おはようございます。ブータンのワンチュク国王が今日、新婚旅行で来日します。国民総幸福量(GNH)を自ら考案・提唱し、国政に現実に生かしています。ブータンの世論調査では国民の90%が「幸せです」と答えています。本当にそう思っているようです。
生き生き箕面通信1072(111115)をお届けします。
・さすが動きが速いアメリカ――早くも負け続けの日本
すでに第1ラウンドの勝負はつきつつあります。TPP(環太平洋経済連携協定)に実質「参加」を表明した日本ですが、早くも強烈なアッパーカットを食らい、グラッグラッときました。具体的には「牛肉、簡保、自動車」の3分野についてです。アメリカの見事な先制攻撃です。
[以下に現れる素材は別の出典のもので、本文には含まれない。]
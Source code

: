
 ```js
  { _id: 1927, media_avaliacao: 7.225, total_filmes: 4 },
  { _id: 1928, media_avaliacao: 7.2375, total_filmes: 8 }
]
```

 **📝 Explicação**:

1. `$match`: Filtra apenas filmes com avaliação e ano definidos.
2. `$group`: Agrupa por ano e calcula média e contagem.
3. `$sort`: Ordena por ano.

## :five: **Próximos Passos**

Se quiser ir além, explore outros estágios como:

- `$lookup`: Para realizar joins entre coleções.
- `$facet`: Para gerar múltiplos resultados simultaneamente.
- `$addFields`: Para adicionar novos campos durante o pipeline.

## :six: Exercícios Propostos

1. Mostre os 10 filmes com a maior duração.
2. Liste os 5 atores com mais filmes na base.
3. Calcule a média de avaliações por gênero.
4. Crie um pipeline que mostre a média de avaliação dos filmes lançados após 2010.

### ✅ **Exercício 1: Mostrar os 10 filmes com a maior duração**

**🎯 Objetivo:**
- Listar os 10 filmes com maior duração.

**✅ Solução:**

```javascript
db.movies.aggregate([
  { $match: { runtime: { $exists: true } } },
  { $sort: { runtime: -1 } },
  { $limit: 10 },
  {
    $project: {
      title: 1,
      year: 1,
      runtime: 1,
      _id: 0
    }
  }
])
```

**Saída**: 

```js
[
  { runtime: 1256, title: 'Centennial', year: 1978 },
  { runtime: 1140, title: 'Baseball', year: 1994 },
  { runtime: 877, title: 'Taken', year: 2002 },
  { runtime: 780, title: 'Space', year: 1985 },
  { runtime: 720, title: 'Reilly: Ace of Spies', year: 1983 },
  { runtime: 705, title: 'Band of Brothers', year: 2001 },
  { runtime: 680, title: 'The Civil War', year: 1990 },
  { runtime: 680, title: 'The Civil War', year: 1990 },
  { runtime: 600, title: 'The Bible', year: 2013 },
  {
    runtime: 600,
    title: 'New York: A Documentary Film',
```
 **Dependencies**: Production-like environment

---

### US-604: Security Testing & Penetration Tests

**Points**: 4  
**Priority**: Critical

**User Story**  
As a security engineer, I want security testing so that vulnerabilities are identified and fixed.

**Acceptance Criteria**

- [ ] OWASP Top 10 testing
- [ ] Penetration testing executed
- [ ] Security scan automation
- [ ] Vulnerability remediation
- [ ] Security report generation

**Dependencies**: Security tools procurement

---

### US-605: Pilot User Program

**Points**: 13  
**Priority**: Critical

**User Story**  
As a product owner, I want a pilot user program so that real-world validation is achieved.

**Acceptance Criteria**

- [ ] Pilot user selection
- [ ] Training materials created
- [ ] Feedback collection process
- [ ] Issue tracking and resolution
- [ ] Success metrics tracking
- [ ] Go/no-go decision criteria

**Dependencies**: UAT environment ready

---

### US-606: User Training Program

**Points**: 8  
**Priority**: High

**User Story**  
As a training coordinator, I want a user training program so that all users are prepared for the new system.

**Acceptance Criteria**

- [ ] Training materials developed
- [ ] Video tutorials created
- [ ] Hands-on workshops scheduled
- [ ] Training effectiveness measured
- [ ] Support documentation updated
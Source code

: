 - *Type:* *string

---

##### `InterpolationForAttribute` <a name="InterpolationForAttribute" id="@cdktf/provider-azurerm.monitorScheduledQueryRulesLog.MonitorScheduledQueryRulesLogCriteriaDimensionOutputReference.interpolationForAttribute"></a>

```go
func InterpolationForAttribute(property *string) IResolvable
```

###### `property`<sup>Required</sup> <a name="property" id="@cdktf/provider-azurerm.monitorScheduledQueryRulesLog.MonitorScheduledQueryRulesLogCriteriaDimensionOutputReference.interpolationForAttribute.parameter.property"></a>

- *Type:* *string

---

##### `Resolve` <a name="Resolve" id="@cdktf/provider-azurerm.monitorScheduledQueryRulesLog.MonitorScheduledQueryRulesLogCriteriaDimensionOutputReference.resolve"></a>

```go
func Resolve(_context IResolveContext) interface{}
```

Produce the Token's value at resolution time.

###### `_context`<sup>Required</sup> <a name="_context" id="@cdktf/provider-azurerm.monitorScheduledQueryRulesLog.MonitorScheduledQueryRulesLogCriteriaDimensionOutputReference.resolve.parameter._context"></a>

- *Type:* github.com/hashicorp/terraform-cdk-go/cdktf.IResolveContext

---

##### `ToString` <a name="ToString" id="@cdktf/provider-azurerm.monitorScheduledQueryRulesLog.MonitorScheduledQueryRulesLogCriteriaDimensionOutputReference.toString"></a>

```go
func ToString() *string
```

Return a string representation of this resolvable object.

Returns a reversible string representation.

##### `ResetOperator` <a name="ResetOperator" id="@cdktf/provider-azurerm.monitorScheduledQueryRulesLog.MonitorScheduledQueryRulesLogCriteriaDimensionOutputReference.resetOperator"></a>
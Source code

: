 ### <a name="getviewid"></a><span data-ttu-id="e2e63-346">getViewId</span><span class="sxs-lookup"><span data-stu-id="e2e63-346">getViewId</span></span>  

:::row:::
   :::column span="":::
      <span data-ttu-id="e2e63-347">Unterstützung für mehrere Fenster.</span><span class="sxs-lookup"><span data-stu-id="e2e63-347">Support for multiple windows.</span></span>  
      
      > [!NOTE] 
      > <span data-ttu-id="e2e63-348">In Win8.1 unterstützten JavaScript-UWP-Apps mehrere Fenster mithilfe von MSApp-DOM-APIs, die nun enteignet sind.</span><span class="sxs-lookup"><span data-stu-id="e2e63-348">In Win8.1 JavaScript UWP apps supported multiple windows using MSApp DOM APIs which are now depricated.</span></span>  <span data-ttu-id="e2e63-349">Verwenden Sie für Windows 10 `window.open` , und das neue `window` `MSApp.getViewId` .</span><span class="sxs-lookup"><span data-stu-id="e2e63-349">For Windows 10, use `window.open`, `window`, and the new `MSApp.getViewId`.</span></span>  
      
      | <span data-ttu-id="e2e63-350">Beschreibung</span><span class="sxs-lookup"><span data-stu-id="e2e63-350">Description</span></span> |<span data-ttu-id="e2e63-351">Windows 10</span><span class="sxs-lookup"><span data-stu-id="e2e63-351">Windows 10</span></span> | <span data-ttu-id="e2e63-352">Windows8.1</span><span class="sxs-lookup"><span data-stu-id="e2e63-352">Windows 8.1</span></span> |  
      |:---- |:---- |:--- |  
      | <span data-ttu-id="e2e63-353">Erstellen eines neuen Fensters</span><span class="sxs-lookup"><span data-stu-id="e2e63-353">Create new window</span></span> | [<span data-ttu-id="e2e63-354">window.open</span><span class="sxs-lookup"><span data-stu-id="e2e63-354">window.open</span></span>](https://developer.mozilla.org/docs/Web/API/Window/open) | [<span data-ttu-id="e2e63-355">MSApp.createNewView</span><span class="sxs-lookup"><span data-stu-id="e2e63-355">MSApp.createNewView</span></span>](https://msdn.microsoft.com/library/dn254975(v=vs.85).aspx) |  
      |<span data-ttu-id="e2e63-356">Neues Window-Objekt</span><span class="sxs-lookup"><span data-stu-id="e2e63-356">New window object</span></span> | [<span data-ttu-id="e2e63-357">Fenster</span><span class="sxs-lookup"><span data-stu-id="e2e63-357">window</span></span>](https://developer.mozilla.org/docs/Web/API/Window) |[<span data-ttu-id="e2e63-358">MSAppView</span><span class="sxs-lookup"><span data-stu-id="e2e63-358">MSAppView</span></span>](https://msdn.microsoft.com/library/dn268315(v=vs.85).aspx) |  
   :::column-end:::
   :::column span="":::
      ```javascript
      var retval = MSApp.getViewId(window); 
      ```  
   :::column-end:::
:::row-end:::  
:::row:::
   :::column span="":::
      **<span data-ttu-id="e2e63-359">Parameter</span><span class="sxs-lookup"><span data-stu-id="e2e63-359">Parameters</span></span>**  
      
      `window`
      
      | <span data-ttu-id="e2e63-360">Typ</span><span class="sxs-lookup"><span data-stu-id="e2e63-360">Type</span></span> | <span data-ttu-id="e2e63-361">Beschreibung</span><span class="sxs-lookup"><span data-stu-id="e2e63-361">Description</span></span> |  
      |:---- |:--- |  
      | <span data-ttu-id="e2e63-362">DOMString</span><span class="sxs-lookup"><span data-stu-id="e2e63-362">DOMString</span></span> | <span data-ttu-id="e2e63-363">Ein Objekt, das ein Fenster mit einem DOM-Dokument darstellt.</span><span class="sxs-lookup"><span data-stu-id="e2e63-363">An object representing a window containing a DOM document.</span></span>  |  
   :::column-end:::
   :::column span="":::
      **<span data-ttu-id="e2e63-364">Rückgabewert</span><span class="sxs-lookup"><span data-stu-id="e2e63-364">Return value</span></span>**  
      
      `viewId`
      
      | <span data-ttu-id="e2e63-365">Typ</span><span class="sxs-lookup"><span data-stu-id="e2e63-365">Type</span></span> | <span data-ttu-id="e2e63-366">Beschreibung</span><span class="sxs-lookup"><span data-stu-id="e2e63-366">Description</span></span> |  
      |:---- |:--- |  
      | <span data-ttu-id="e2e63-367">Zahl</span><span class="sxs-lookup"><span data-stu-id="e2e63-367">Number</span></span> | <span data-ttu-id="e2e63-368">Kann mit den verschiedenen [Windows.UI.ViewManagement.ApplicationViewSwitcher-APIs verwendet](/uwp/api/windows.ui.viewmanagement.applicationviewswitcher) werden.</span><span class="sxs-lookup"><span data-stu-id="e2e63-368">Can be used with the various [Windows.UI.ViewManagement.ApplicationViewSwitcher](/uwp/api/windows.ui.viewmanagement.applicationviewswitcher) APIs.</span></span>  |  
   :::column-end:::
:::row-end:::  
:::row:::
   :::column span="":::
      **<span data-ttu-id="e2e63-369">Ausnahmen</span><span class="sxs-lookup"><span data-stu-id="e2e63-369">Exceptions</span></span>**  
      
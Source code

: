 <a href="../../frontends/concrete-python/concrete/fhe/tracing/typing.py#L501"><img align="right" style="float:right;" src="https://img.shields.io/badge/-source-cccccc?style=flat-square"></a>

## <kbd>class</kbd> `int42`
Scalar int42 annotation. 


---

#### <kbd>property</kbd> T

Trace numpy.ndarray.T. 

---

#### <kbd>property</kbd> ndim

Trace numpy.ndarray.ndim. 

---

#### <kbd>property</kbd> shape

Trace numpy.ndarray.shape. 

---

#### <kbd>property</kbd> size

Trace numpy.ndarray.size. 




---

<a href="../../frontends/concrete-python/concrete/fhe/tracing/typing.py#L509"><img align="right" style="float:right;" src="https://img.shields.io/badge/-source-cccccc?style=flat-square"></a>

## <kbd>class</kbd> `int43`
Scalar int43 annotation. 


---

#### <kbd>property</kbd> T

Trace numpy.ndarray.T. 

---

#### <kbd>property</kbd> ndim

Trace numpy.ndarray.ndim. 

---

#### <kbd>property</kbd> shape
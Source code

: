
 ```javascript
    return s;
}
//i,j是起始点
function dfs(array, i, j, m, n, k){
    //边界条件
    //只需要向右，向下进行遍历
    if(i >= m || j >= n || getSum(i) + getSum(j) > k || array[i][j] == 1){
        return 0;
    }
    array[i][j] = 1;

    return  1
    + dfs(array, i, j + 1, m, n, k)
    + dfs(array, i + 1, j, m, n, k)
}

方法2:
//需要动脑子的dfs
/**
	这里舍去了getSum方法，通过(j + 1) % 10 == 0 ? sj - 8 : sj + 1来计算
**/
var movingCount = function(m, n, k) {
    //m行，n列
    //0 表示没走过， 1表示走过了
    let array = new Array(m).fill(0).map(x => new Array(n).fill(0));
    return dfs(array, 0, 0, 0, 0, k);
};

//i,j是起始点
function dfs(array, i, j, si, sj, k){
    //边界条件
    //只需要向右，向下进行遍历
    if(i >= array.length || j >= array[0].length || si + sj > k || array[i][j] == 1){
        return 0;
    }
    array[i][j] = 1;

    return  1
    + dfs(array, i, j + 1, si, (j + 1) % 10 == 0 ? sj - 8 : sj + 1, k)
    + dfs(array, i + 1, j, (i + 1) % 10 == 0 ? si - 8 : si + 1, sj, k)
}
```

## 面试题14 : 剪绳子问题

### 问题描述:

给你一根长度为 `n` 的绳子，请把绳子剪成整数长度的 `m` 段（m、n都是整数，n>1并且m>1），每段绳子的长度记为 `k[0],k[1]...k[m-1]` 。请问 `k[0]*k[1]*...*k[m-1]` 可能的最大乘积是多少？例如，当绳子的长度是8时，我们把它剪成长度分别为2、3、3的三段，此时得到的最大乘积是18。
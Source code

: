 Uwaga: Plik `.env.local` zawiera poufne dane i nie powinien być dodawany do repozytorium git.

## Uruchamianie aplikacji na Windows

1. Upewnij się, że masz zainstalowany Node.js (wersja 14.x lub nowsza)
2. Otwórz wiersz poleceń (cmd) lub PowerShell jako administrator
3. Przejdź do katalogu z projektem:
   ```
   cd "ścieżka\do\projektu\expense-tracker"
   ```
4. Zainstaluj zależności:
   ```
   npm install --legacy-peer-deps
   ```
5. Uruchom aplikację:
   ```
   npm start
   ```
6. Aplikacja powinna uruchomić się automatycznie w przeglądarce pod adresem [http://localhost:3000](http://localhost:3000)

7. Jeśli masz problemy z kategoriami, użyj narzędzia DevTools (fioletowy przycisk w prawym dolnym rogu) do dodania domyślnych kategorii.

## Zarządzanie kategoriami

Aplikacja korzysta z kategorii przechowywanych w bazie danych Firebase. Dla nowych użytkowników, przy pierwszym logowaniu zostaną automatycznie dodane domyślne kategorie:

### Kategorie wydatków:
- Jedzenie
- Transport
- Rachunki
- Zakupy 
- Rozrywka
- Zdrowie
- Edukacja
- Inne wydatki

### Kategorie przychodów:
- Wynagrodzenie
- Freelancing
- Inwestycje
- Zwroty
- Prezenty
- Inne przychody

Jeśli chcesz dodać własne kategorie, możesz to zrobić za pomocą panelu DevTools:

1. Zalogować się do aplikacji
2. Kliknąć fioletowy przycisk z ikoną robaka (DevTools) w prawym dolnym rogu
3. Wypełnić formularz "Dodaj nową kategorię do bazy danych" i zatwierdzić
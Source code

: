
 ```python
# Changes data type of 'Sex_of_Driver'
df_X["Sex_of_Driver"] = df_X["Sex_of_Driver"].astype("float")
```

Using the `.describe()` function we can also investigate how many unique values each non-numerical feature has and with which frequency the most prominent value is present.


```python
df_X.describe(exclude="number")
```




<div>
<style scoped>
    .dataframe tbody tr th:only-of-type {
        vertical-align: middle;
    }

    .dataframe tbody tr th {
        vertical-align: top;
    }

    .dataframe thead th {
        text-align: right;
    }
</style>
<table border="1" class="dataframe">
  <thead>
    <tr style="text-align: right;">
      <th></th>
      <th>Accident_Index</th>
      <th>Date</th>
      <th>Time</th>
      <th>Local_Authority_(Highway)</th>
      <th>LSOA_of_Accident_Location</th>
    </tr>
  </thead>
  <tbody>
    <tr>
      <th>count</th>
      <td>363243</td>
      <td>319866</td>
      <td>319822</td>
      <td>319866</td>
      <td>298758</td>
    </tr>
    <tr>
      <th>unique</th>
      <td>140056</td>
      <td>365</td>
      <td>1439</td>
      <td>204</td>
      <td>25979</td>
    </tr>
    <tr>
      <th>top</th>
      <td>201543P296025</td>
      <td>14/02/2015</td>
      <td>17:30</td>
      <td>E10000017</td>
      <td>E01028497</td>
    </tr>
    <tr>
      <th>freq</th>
さらにアメリカが見事なのは、ホワイトハウスが仕掛けた情報戦です。日米首脳会談を受けて、ホワイトハウスは「野田首相が例外なき貿易自由化について協議すると約束した」と発表しました。日本側は「あっ」と驚き、あわてて訂正を求めました。ホワイトハウスも一応訂正してみせました。しかし、世界に「日本の例外なき自由化」の印象が刷り込まれました。アメリカは、意識して自分が流したい情報を流したのです。「例外なき自由化」は、日本側が死守しようとする「コメ」についても例外は認めない、ということを意味します。情報は「流した者勝ち」です。
野田首相は「守るところは守る」と言っています。頼もしい。だけど、結果は、負け続け。それでも「守るところは守る」といい続けます。
いい例が、野田さんはオバマさんとの会談で「牛肉の輸入についてはすでに事務当局で検討を始めました」と明言しました。日本人には初耳です。これで、危ないBSE牛肉が入ってくる可能性は格段に高くなります。BSEは牛海綿状脳症、よく狂牛病といわれてきたものです。アメリカはこれまでも、日本の牛肉輸入規制の緩和を執ように求めてきました。ハワイでは今回、枝野経産相が米牛肉産地のテキサス州出身下院議員ブレディ氏から強く市場開放を求められた、と伝えられています。月齢20か月以下としていたものを、30か月まで緩めることになります。日本は防戦一方で、歯が立ちません。予想通りの点火です。
今後、前面に立ってさらに攻撃を仕掛けてくるのは、米通商代表部のカーク代表です。まず「当面、牛肉、簡保、自動車に強い関心がある」と、黒光りした顔で舌舐めずりしながら要求を突き付けてきました。
日本側は「国益を守る」といいますが、肝心の「国益」が何であるのかまったく明らかにしていません。おそらく「コメ」は国益なのでしょう。だけど、それすら「自由化した方が農業改革になる」という根強い意見が民主党政権内にすらあります。前原、仙石、枝野、玄葉氏らを始め、多くの中枢議員が市場開放やむなしのハラであり、むしろ「外圧」を利用して農業改革を狙っています。簡保も、今度こそやられるのでしょう。野田どじょうはとっくに承知なノダ。
今日、来日するワンチュク国王の国、ブータンは「ゴーイング・マイウエイ」です。物質的な豊かさではなく、「心の豊かさ、精神的な豊かさ」を大切にする国づくりを進めています。
アメリカでは、職につけない若い人を中心に、「ウォール街を占拠せよ」と、金融資本、強欲資本主義を告発しています。以前、映画監督のマイケル・ムーア氏が自作の映画「キャピタリズム」で、「占拠せよ・運動」を呼びかけました。「強欲資本主義の最上階、ペントハウスに居るのはゴールドマン・サックスだ」と”摘発”しました。そして「もういいかげんにしろ」(Enough is enaough!)と叫びました。
しかし、日本はこれからアメリカの失業者・若者の立場になりに行くのです。アメリカさまのありがたいご配慮に、どじょう首相とともに感謝しましょう。